De esta manera el mismo Walter Gropius en los inicios de la escuela Bauhaus ya había entendido que el éxito de la producción en serie radicaba en la racionalización del trabajo justificada en la calidad, paradójicamente no se trataba de la funcionalidad del usuario con los objetos útiles a la época, sino a la manera mesurada como se prolongaban toda una serie de aditamentos en la sociedad y como estos casi de manera inmediata llegaban a suplir aparentes necesidades inexistentes de otras épocas.
La opción de que fuese más sencillo y simple realizar nuevos objetos propició la idea de que se trataría de un objeto poco estético o de baja calidad, aun así seguía concibiéndose como funcional porque de hecho cumplía su función de ornamento, cuando realmente el factor de utilidad estaba contemplado de una manera sucinta y racional en su modo y forma; La calidad por otra parte no podía ser vista de otro modo diferente al del arte, era imposible por ejemplo se llegase a la perfección del sonido de un violín Stradivarius en una línea de producción de la época, al modelarse como un objeto más de allá de lo artesanal, un objeto en vías del llamado poder latente del hombre al que la critica económica de Baudrillard dista de la relación económica del entorno, pues al ser un signo de prestigio no es por ser un objeto ocioso y prestigioso sino por su estrecha relación artística enlazada a la calidad del objeto no producto.
El producto en cambio es el punto álgido de la realización funcionalista social de la mecanización y por el contrario desfasa la lógica de la moralidad del consumo, además de concebirse como la salvación de la industria el producto dista de ser cosa pero adquiere un contexto aplicable al código o situación planteada, es decir el producto masificado solo encuentra cabida socialmente cuando este ha sido insertado con anterioridad bajo códigos de la retorica de un ambiente diseñado para que los significantes adquieran mayor connotación en el usuario o consumidor, en su modo de vivir, en su arte de vivir.

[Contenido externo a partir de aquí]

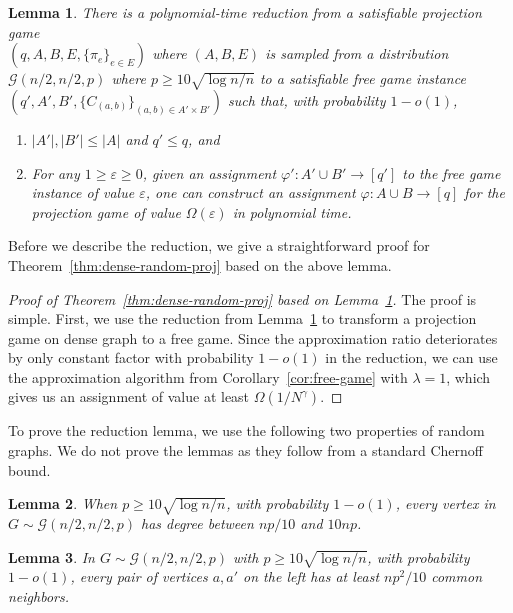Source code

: \documentclass{article}
\newtheorem{lemma}{Lemma}
\begin{document}
\begin{lemma} \label{lem:reduction-dense}
There is a polynomial-time reduction from a satisfiable projection game \\ $(q, A, B, E, \{\pi_e\}_{e \in E})$ where $(A, B, E)$ is sampled from a distribution $\mathcal{G}(n/2, n/2, p)$ where $p \geq 10\sqrt{\log n / n}$ to a satisfiable free game instance $(q', A', B', \{C_{(a, b)}\}_{(a, b) \in A' \times B'})$ such that, with probability $1 - o(1)$,
\begin{enumerate} \itemsep0em
  \item $|A'|, |B'| \leq |A|$ and $q' \leq q$, and
  \item For any $1 \geq \varepsilon \geq 0$, given an assignment $\varphi': A' \cup B' \to [q']$ to the free game instance of value $\varepsilon$, one can construct an assignment $\varphi: A \cup B \to [q]$ for the projection game of value $\Omega(\varepsilon)$ in polynomial time.
\end{enumerate}
\end{lemma}

Before we describe the reduction, we give a straightforward proof for Theorem~\ref{thm:dense-random-proj} based on the above lemma.

\begin{proof}[Proof of Theorem~\ref{thm:dense-random-proj} based on Lemma~\ref{lem:reduction-dense}]
The proof is simple. First, we use the reduction from Lemma~\ref{lem:reduction-dense} to transform a projection game on dense graph to a free game. Since the approximation ratio deteriorates by only constant factor with probability $1 - o(1)$ in the reduction, we can use the approximation algorithm from Corollary~\ref{cor:free-game} with $\lambda = 1$, which gives us an assignment of value at least $\Omega(1/N^\gamma)$.
\end{proof}

To prove the reduction lemma, we use the following two properties of random graphs. We do not prove the lemmas as they follow from a standard Chernoff bound. \\

\begin{lemma} \label{lem:prop-dense-random1}
When $p \geq 10\sqrt{\log n / n}$, with probability $1 - o(1)$, every vertex in $G \sim \mathcal{G}(n/2, n/2, p)$ has degree between $np/10$ and $10np$. \\
\end{lemma}

\begin{lemma} \label{lem:prop-dense-random2}
In $G \sim \mathcal{G}(n/2, n/2, p)$ with $p \geq 10\sqrt{\log n / n}$, with probability $1 - o(1)$, every pair of vertices $a, a'$ on the left has at least $np^2/10$ common neighbors.
\end{lemma}
\end{document}
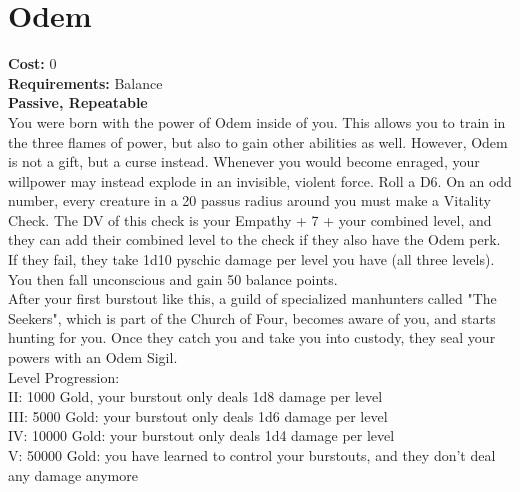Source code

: \section{Odem}
\textbf{Cost:} 0\\
\textbf{Requirements:} Balance\\
\textbf{Passive, Repeatable}\\
You were born with the power of Odem inside of you. This allows you to train in the three flames of power, but also to gain other abilities as well. However, Odem is not a gift, but a curse instead. Whenever you would become enraged, your willpower may instead explode in an invisible, violent force. Roll a D6. On an odd number, every creature in a 20 passus radius around you must make a Vitality Check. The DV of this check is your Empathy + 7 + your combined level, and they can add their combined level to the check if they also have the Odem perk. If they fail, they take 1d10 pyschic damage per level you have (all three levels). You then fall unconscious and gain 50 balance points.\\
After your first burstout like this, a guild of specialized manhunters called "The Seekers", which is part of the Church of Four, becomes aware of you, and starts hunting for you. Once they catch you and take you into custody, they seal your powers with an Odem Sigil.
\\
Level Progression:\\
II: 1000 Gold, your burstout only deals 1d8 damage per level\\
III: 5000 Gold: your burstout only deals 1d6 damage per level\\
IV: 10000 Gold: your burstout only deals 1d4 damage per level\\
V: 50000 Gold: you have learned to control your burstouts, and they don't deal any damage anymore\\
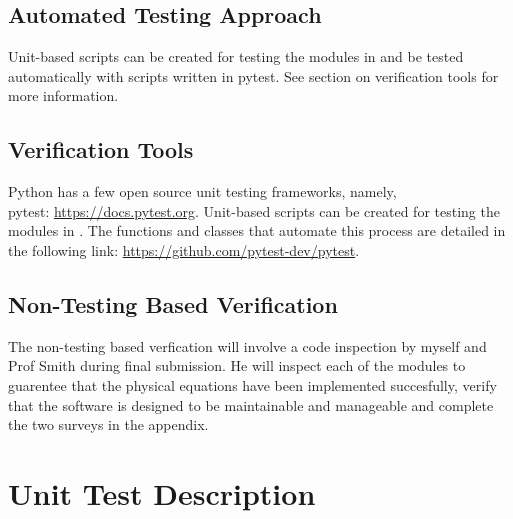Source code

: \documentclass[12pt, titlepage]{article}
\begin{document}
\subsection{Automated Testing Approach}

Unit-based scripts can be created for testing the modules in \progname{}and be tested automatically with 
scripts written in pytest. See section on verification tools for more information.

\subsection{Verification Tools}

Python has a few open source unit testing frameworks, namely, \\pytest: \url{https://docs.pytest.org}. 
Unit-based scripts can be created for testing the modules in \progname. The functions and classes that automate 
this process are detailed in the following link: 
\url{https://github.com/pytest-dev/pytest}.\\

		

\subsection{Non-Testing Based Verification}

The non-testing based verfication will involve a code inspection by myself and
Prof Smith during final submission. He will inspect each of the modules to guarentee that the 
physical equations have been implemented succesfully, verify that the software 
is designed to be maintainable and manageable and complete the 
two surveys in the appendix.\\

\section{Unit Test Description}
\end{document}
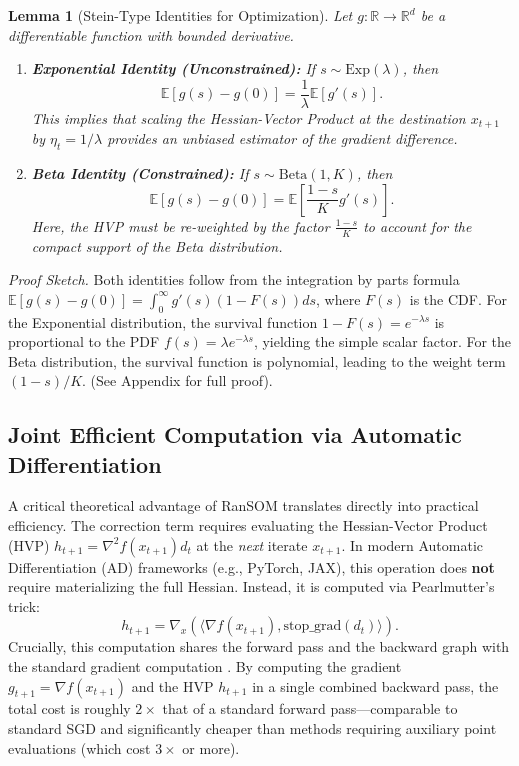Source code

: \documentclass{article}
\theoremstyle{plain}
\newtheorem{lemma}[theorem]{Lemma}
\theoremstyle{definition}
\theoremstyle{remark}
\begin{document}
\begin{lemma}[Stein-Type Identities for Optimization]
\label{lemma:stein}
Let $g: \mathbb{R} \to \mathbb{R}^d$ be a differentiable function with bounded derivative.
\begin{enumerate}
    \item \textbf{Exponential Identity (Unconstrained):} If $s \sim \mathrm{Exp}(\lambda)$, then
    \begin{equation}
        \mathbb{E}[g(s) - g(0)] = \frac{1}{\lambda} \mathbb{E}[g'(s)].
    \end{equation}
    This implies that scaling the Hessian-Vector Product at the destination $x_{t+1}$ by $\eta_t = 1/\lambda$ provides an unbiased estimator of the gradient difference.
    
    \item \textbf{Beta Identity (Constrained):} If $s \sim \mathrm{Beta}(1, K)$, then
    \begin{equation}
        \mathbb{E}[g(s) - g(0)] = \mathbb{E}\left[\frac{1-s}{K} g'(s)\right].
    \end{equation}
    Here, the HVP must be re-weighted by the factor $\frac{1-s}{K}$ to account for the compact support of the Beta distribution.
\end{enumerate}
\end{lemma}
\textit{Proof Sketch.} Both identities follow from the integration by parts formula $\mathbb{E}[g(s)-g(0)] = \int_0^\infty g'(s) (1 - F(s)) ds$, where $F(s)$ is the CDF. For the Exponential distribution, the survival function $1-F(s) = e^{-\lambda s}$ is proportional to the PDF $f(s) = \lambda e^{-\lambda s}$, yielding the simple scalar factor. For the Beta distribution, the survival function is polynomial, leading to the weight term $(1-s)/K$. (See Appendix for full proof).

\subsection{Joint Efficient Computation via Automatic Differentiation}
A critical theoretical advantage of RanSOM translates directly into practical efficiency. The correction term requires evaluating the Hessian-Vector Product (HVP) $h_{t+1} = \nabla^2 f(x_{t+1}) d_t$ at the \textit{next} iterate $x_{t+1}$.
In modern Automatic Differentiation (AD) frameworks (e.g., PyTorch, JAX), this operation does \textbf{not} require materializing the full Hessian. Instead, it is computed via Pearlmutter's trick:
\begin{equation}
    h_{t+1} = \nabla_{x} (\langle \nabla f(x_{t+1}), \text{stop\_grad}(d_t) \rangle).
\end{equation}
Crucially, this computation shares the forward pass and the backward graph with the standard gradient computation . By computing the gradient $g_{t+1} = \nabla f(x_{t+1})$ and the HVP $h_{t+1}$ in a single combined backward pass, the total cost is roughly $2\times$ that of a standard forward pass—comparable to standard SGD and significantly cheaper than methods requiring auxiliary point evaluations (which cost $3\times$ or more).
\end{document}
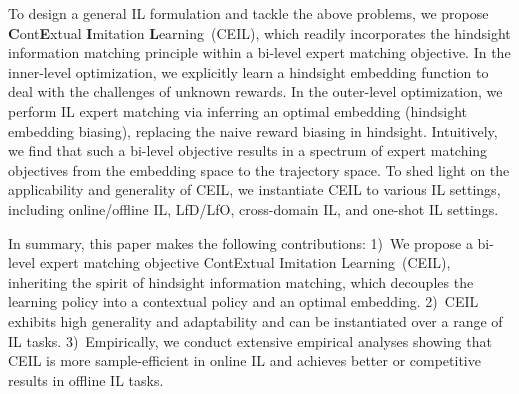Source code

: To design a general IL formulation and tackle the above problems, we propose \textbf{C}ont\textbf{E}xtual \textbf{I}mitation \textbf{L}earning~(CEIL), which readily incorporates the hindsight information matching principle within a bi-level expert matching objective. 
In the inner-level optimization, we explicitly learn a hindsight embedding function to deal with the challenges of unknown rewards. 
In the outer-level optimization, we perform IL expert matching via inferring an optimal embedding (\ie hindsight embedding biasing), replacing the naive reward biasing in hindsight. 
Intuitively, we find that such a bi-level objective results in a spectrum of expert matching objectives from the embedding space to the trajectory space. 
To shed light on the applicability and generality of CEIL, we instantiate CEIL to various IL settings, including online/offline IL, LfD/LfO, cross-domain IL, and one-shot IL settings. 

In summary, this paper makes the following contributions: 
1)~We propose a bi-level expert matching objective ContExtual Imitation Learning~(CEIL), inheriting the spirit of hindsight information matching, which decouples the learning policy into a contextual policy and an optimal embedding.  
2)~CEIL exhibits high generality and adaptability and can be instantiated over a range of IL tasks. 
3)~Empirically, we conduct extensive empirical analyses showing that CEIL is more sample-efficient in online IL and achieves better or competitive results in offline IL tasks. 









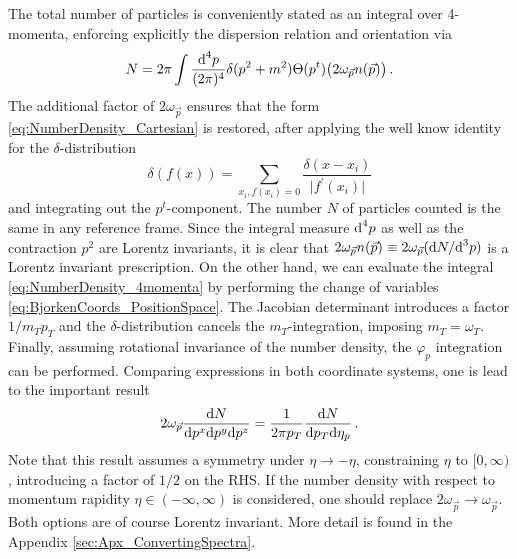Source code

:The total number of particles is conveniently stated as an integral over 4-momenta, enforcing explicitly the dispersion relation and orientation via 
\begin{equation}
    N=2\pi\int\frac{\text{d}^4p}{(2\pi)^4}\delta(p^2+m^2)\Theta(p^t)\big(2\omega_{\vec{p}}n(\vec{p})\big)\,.
    \label{eq:NumberDensity_4momenta}
\end{equation}
The additional factor of $2\omega_{\vec{p}}$ ensures that the form \eqref{eq:NumberDensity_Cartesian} is restored, after applying the well know identity for the $\delta$-distribution
\begin{equation}
    \delta(f(x))=\sum_{x_i, f(x_i)=0}\frac{\delta(x-x_i)}{\vert f^\prime(x_i)\vert}
\end{equation}
and integrating out the $p^t$-component. The number $N$ of particles counted is the same in any reference frame. Since the integral measure $\text{d}^4p$ as well as the contraction $p^2$ are Lorentz invariants, it is clear that ${2\omega_{\vec{p}}n(\vec{p})\equiv 2\omega_{\vec{p}}(\text{d} N/\text{d}^3p)}$ is a Lorentz invariant prescription. On the other hand, we can evaluate the integral \eqref{eq:NumberDensity_4momenta} by performing the change of variables \eqref{eq:BjorkenCoords_PositionSpace}. The Jacobian determinant introduces a factor ${1/m_Tp_T}$ and the $\delta$-distribution cancels the $m_T$-integration, imposing $m_T=\omega_T$. Finally, assuming rotational invariance of the number density, the $\varphi_p$ integration can be performed. Comparing expressions in both coordinate systems, one is lead to the important result
\begin{equation}
    2\omega_{\vec{p}}\frac{\text{d} N}{\text{d} p^x\text{d} p^y\text{d} p^z}=\frac{1}{2\pi p_T}\frac{\text{d} N}{\text{d} p_T\text{d} \eta_p}\,.
    \label{eq:SpectraConversion}
\end{equation}
Note that this result assumes a symmetry under ${\eta\to-\eta}$, constraining $\eta$ to ${[0,\infty)}$, introducing a factor of $1/2$ on the RHS. If the number density with respect to momentum rapidity ${\eta\in(-\infty,\infty)}$ is considered, one should replace ${2\omega_{\vec{p}}\to\omega_{\vec{p}}}$. Both options are of course Lorentz invariant. More detail is found in the Appendix \ref{sec:Apx_ConvertingSpectra}.
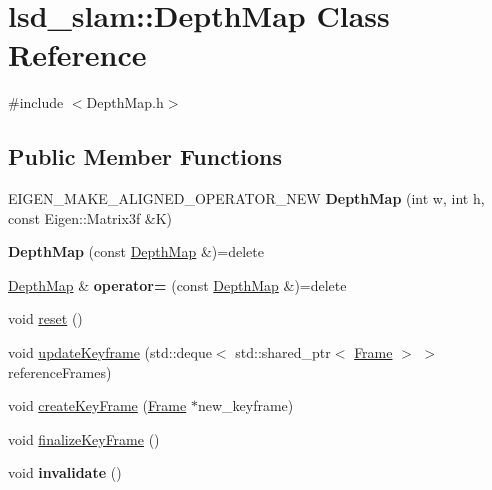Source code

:\hypertarget{classlsd__slam_1_1_depth_map}{\section{lsd\-\_\-slam\-:\-:Depth\-Map Class Reference}
\label{classlsd__slam_1_1_depth_map}
}


{\ttfamily \#include $<$Depth\-Map.\-h$>$}

\subsection*{Public Member Functions}
\begin{DoxyCompactItemize}
\item 
\hypertarget{classlsd__slam_1_1_depth_map_aa2135ac4d1e7a39b3033d880441f7834}{E\-I\-G\-E\-N\-\_\-\-M\-A\-K\-E\-\_\-\-A\-L\-I\-G\-N\-E\-D\-\_\-\-O\-P\-E\-R\-A\-T\-O\-R\-\_\-\-N\-E\-W {\bfseries Depth\-Map} (int w, int h, const Eigen\-::\-Matrix3f \&K)}\label{classlsd__slam_1_1_depth_map_aa2135ac4d1e7a39b3033d880441f7834}

\item 
\hypertarget{classlsd__slam_1_1_depth_map_a5a048281592f3b56a1a4c5b1753cbc58}{{\bfseries Depth\-Map} (const \hyperlink{classlsd__slam_1_1_depth_map}{Depth\-Map} \&)=delete}\label{classlsd__slam_1_1_depth_map_a5a048281592f3b56a1a4c5b1753cbc58}

\item 
\hypertarget{classlsd__slam_1_1_depth_map_a4f37b4a200ded170eebc41b61cab79f7}{\hyperlink{classlsd__slam_1_1_depth_map}{Depth\-Map} \& {\bfseries operator=} (const \hyperlink{classlsd__slam_1_1_depth_map}{Depth\-Map} \&)=delete}\label{classlsd__slam_1_1_depth_map_a4f37b4a200ded170eebc41b61cab79f7}

\item 
void \hyperlink{classlsd__slam_1_1_depth_map_ab8fc38eab2fd508e7fca49b58787b687}{reset} ()
\item 
void \hyperlink{classlsd__slam_1_1_depth_map_a80d89c896825d97dd61021ea8dc904eb}{update\-Keyframe} (std\-::deque$<$ std\-::shared\-\_\-ptr$<$ \hyperlink{classlsd__slam_1_1_frame}{Frame} $>$ $>$ reference\-Frames)
\item 
void \hyperlink{classlsd__slam_1_1_depth_map_add52a76d9e4ebdb9f14408bf3e996d8c}{create\-Key\-Frame} (\hyperlink{classlsd__slam_1_1_frame}{Frame} $\ast$new\-\_\-keyframe)
\item 
void \hyperlink{classlsd__slam_1_1_depth_map_a30d6435ab093553615696f68e3a157d8}{finalize\-Key\-Frame} ()
\item 
\hypertarget{classlsd__slam_1_1_depth_map_ac4fa06d232e9964882dd19cc44a31c3e}{void {\bfseries invalidate} ()}\label{classlsd__slam_1_1_depth_map_ac4fa06d232e9964882dd19cc44a31c3e}


\end{DoxyCompactItemize}
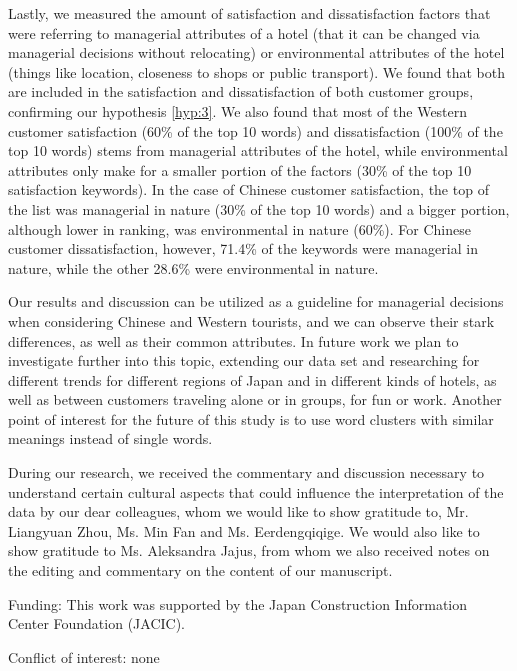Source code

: Lastly, we measured the amount of satisfaction and dissatisfaction factors that were referring to managerial attributes of a hotel (that it can be changed via managerial decisions without relocating) or environmental attributes of the hotel (things like location, closeness to shops or public transport). We found that both are included in the satisfaction and dissatisfaction of both customer groups, confirming our hypothesis \ref{hyp:3}. We also found that most of the Western customer satisfaction (60\% of the top 10 words) and dissatisfaction (100\% of the top 10 words) stems from managerial attributes of the hotel, while environmental attributes only make for a smaller portion of the factors (30\% of the top 10 satisfaction keywords). In the case of Chinese customer satisfaction, the top of the list was managerial in nature (30\% of the top 10 words) and a bigger portion, although lower in ranking, was environmental in nature (60\%). For Chinese customer dissatisfaction, however, 71.4\% of the keywords were managerial in nature, while the other 28.6\% were environmental in nature.

Our results and discussion can be utilized as a guideline for managerial decisions when considering Chinese and Western tourists, and we can observe their stark differences, as well as their common attributes. In future work we plan to investigate further into this topic, extending our data set and researching for different trends for different regions of Japan and in different kinds of hotels, as well as between customers traveling alone or in groups, for fun or work. Another point of interest for the future of this study is to use word clusters with similar meanings instead of single words. 

\begin{acknowledgements}

During our research, we received the commentary and discussion necessary to understand certain cultural aspects that could influence the interpretation of the data by our dear colleagues, whom we would like to show gratitude to, Mr. Liangyuan Zhou, Ms. Min Fan and Ms. Eerdengqiqige. We would also like to show gratitude to Ms. Aleksandra Jajus, from whom we also received notes on the editing and commentary on the content of our manuscript.

\medskip

Funding: This work was supported by the Japan Construction Information Center Foundation (JACIC).

\medskip

Conflict of interest: none

\end{acknowledgements}


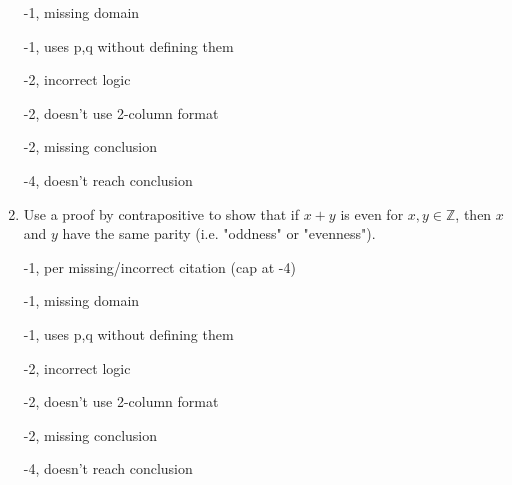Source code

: \begin{enumerate}
\begin{rubric}
-1, missing domain

-1, uses p,q without defining them

-2, incorrect logic

-2, doesn't use 2-column format

-2, missing conclusion

-4, doesn't reach conclusion
\end{rubric}

\item Use a proof by contrapositive to show that if $x+y$ is even for $x,y \in \mathbb{Z}$, then $x$ and $y$ have the same parity (i.e. "oddness" or "evenness"). 

\begin{rubric}
-1, per missing/incorrect citation (cap at -4)

-1, missing domain

-1, uses p,q without defining them

-2, incorrect logic

-2, doesn't use 2-column format

-2, missing conclusion

-4, doesn't reach conclusion
\end{rubric}

\end{enumerate}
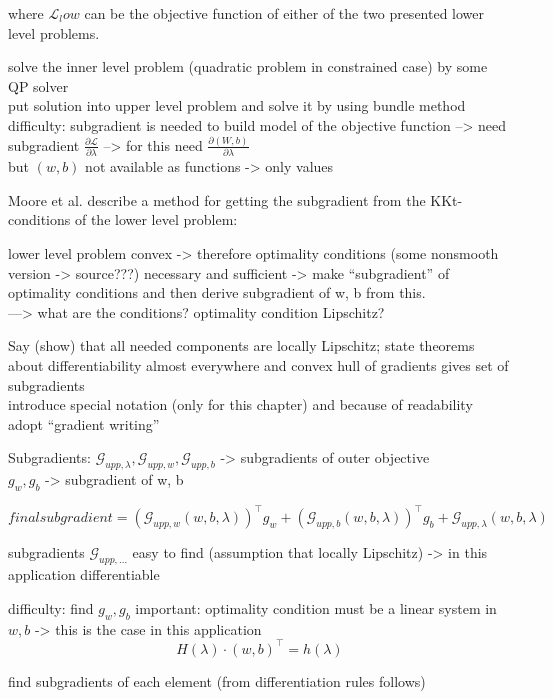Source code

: where \(\mathcal{L}_low\) can be the objective function of either of the two presented lower level problems.



solve the inner level problem (quadratic problem in constrained case) by some QP solver \\
put solution into upper level problem and solve it by using bundle method \\
difficulty: subgradient is needed to build model of the objective function --> need subgradient \(\frac{\partial \mathcal{L}}{\partial \lambda}\) --> for this need \(\frac{\partial (W,b)}{\partial \lambda}\) \\
but \((w,b)\) not available as functions -> only values

Moore et al. \cite{Moore2011} describe a method for getting the subgradient from the KKt-conditions of the lower level problem:

lower level problem convex -> therefore optimality conditions (some nonsmooth version -> source???) necessary and sufficient -> make ``subgradient'' of optimality conditions and then derive subgradient of w, b from this. \\
---> what are the conditions? optimality condition Lipschitz? 

Say (show) that all needed components are locally Lipschitz; state theorems about differentiability almost everywhere and convex hull of gradients gives set of subgradients\\
introduce special notation (only for this chapter) and because of readability adopt ``gradient writing''

Subgradients:
\(\mathcal{G}_{upp,\lambda}, \mathcal{G}_{upp,w},\mathcal{G}_{upp,b}\) -> subgradients of outer objective \\
\(g_w, g_b\) -> subgradient of w, b

\[ final subgradient = \left(\mathcal{G}_{upp,w}(w,b,\lambda)\right)^{\top}g_w+\left(\mathcal{G}_{upp,b}(w,b,\lambda)\right)^{\top}g_b+\mathcal{G}_{upp,\lambda}(w,b,\lambda) \]

subgradients \(\mathcal{G}_{upp,...}\) easy to find (assumption that locally Lipschitz) -> in this application differentiable

difficulty: find \(g_w, g_b\)
important: optimality condition must be a linear system in \(w,b\) -> this is the case in this application
\[ H(\lambda)\cdot (w,b)^{\top} = h(\lambda) \]

find subgradients of each element (from differentiation rules follows)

Cuando se le otorga a la industria la calidad de ser un definidor de estilos de productos y objetos en base a la morfología de los ornamentos, se suplen en apariencia todas las necesidades, desde el albergue de una familia hasta la calidad del sueño y promulga como un portador de utilidades, las necesidades mediáticas sustentadas en la desmesura de los estilos a precios justos. Se replantean allí las dificultades de ser mantenida como un modelo social capaz de preponderar en el tiempo y estilo, ya que se modifica mediante la forma no por el tiempo y de este modo si la función no depende de la época o historia en la que se le ubique, sino en la forma en que es usado en la historia. Dicho de este modo el consumismo en función del funcionalismo concreto promulga leyes poco interpretables para el común y en cambio toda una serie de significantes en los ornamentos característicos que lo definen, generando inercia social imperceptible en la que el diseño se condiciona a la creativa inmanencia de una formalidad comercial.